◆ WHAT THE TASK REQUIRES:
Write out, word for word, the part of the listing below that opens with the line containing "Category: roundup" and closes with the line containing "## [This blog post on sustaining", keeping both of those lines and adding no others.

◆ RECORDS PROVIDED:

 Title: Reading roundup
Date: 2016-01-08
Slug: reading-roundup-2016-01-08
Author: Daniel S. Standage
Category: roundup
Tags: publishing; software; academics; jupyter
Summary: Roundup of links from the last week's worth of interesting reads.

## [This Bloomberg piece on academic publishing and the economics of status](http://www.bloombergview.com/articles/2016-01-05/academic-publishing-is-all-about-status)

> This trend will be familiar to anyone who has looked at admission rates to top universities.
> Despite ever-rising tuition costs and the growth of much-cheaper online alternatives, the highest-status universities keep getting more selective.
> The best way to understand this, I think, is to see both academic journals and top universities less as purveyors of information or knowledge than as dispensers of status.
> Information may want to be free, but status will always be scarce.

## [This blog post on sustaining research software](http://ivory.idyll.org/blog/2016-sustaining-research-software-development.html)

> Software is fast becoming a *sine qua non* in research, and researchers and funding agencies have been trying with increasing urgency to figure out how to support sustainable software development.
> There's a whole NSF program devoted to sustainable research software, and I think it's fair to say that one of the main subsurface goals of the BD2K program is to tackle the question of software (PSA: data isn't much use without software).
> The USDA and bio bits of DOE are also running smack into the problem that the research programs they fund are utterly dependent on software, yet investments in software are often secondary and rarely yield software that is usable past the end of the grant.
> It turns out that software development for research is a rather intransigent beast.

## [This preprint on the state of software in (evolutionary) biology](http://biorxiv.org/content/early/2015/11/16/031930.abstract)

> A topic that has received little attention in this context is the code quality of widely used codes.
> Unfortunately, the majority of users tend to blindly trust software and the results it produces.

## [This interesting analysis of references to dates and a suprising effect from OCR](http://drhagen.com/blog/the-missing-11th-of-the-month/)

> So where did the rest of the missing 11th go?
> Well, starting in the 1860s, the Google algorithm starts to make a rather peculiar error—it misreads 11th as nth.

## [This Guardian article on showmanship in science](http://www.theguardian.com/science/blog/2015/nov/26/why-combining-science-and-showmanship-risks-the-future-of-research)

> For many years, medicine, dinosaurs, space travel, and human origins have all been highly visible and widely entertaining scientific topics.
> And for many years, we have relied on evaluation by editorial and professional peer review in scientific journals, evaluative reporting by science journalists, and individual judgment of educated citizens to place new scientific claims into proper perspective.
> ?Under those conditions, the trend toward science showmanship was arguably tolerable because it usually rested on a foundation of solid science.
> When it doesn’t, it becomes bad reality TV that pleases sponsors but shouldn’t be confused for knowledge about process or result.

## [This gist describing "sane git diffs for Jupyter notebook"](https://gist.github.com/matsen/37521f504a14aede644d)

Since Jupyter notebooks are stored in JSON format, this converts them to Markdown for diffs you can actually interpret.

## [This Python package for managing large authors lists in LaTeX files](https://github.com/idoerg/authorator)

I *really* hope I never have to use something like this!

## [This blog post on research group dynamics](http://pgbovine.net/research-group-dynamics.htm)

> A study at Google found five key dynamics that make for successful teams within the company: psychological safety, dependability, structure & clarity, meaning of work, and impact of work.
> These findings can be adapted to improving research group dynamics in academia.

◆ RESPONSE AREA:
Category: roundup
Tags: publishing; software; academics; jupyter
Summary: Roundup of links from the last week's worth of interesting reads.

## [This Bloomberg piece on academic publishing and the economics of status](http://www.bloombergview.com/articles/2016-01-05/academic-publishing-is-all-about-status)

> This trend will be familiar to anyone who has looked at admission rates to top universities.
> Despite ever-rising tuition costs and the growth of much-cheaper online alternatives, the highest-status universities keep getting more selective.
> The best way to understand this, I think, is to see both academic journals and top universities less as purveyors of information or knowledge than as dispensers of status.
> Information may want to be free, but status will always be scarce.

## [This blog post on sustaining research software](http://ivory.idyll.org/blog/2016-sustaining-research-software-development.html)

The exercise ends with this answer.